Only one span of the listing below should come back. It runs from the line with "The indexed assignment" through the line with "only the elements", and each of its lines must be reproduced exactly.
====== ENTRIES SUPPLIED
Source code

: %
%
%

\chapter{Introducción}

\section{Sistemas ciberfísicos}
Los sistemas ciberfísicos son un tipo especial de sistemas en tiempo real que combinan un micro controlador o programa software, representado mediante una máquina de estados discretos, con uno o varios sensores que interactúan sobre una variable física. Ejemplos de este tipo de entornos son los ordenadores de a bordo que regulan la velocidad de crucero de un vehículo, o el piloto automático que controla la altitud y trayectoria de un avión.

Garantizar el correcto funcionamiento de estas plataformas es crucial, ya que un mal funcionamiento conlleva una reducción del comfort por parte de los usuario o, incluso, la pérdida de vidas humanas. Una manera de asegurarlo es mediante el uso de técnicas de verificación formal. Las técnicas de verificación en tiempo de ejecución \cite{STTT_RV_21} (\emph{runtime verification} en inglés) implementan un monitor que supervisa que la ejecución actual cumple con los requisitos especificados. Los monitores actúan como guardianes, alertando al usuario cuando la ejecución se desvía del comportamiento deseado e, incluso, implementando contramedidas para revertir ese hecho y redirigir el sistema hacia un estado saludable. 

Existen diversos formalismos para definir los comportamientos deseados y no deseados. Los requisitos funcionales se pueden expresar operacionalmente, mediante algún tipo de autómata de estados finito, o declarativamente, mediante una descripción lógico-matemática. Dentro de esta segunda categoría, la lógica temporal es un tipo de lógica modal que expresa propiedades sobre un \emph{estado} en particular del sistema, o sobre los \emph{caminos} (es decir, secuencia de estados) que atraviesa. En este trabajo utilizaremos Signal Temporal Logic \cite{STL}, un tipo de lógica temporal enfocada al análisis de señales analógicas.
============
====== ENTRIES SUPPLIED
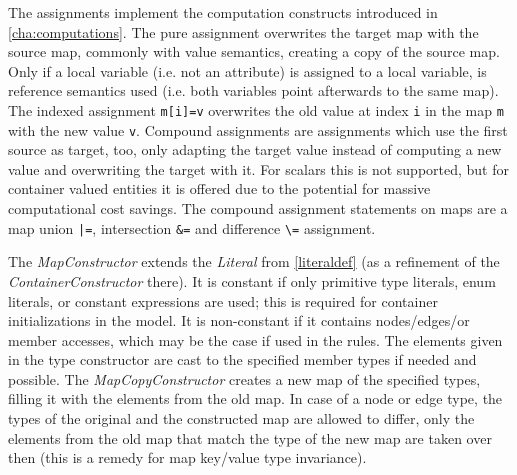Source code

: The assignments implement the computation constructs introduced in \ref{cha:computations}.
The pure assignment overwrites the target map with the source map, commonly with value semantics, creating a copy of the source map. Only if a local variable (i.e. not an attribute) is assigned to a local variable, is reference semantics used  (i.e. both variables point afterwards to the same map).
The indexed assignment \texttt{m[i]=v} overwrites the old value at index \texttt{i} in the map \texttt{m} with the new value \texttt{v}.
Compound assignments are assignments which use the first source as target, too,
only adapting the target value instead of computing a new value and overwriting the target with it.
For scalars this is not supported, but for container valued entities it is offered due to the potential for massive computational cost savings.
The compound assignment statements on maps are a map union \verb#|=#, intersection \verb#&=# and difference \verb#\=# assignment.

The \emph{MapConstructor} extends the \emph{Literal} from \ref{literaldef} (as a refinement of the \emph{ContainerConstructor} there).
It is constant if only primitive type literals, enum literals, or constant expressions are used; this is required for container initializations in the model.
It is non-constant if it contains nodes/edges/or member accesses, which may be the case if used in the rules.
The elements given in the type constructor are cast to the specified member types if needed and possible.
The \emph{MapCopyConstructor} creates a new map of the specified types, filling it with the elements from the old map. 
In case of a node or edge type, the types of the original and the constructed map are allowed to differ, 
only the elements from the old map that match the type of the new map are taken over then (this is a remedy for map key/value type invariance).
============
■ RESULT OF THE EXERCISE ■
The indexed assignment \texttt{m[i]=v} overwrites the old value at index \texttt{i} in the map \texttt{m} with the new value \texttt{v}.
Compound assignments are assignments which use the first source as target, too,
only adapting the target value instead of computing a new value and overwriting the target with it.
For scalars this is not supported, but for container valued entities it is offered due to the potential for massive computational cost savings.
The compound assignment statements on maps are a map union \verb#|=#, intersection \verb#&=# and difference \verb#\=# assignment.

The \emph{MapConstructor} extends the \emph{Literal} from \ref{literaldef} (as a refinement of the \emph{ContainerConstructor} there).
It is constant if only primitive type literals, enum literals, or constant expressions are used; this is required for container initializations in the model.
It is non-constant if it contains nodes/edges/or member accesses, which may be the case if used in the rules.
The elements given in the type constructor are cast to the specified member types if needed and possible.
The \emph{MapCopyConstructor} creates a new map of the specified types, filling it with the elements from the old map. 
In case of a node or edge type, the types of the original and the constructed map are allowed to differ, 
only the elements from the old map that match the type of the new map are taken over then (this is a remedy for map key/value type invariance).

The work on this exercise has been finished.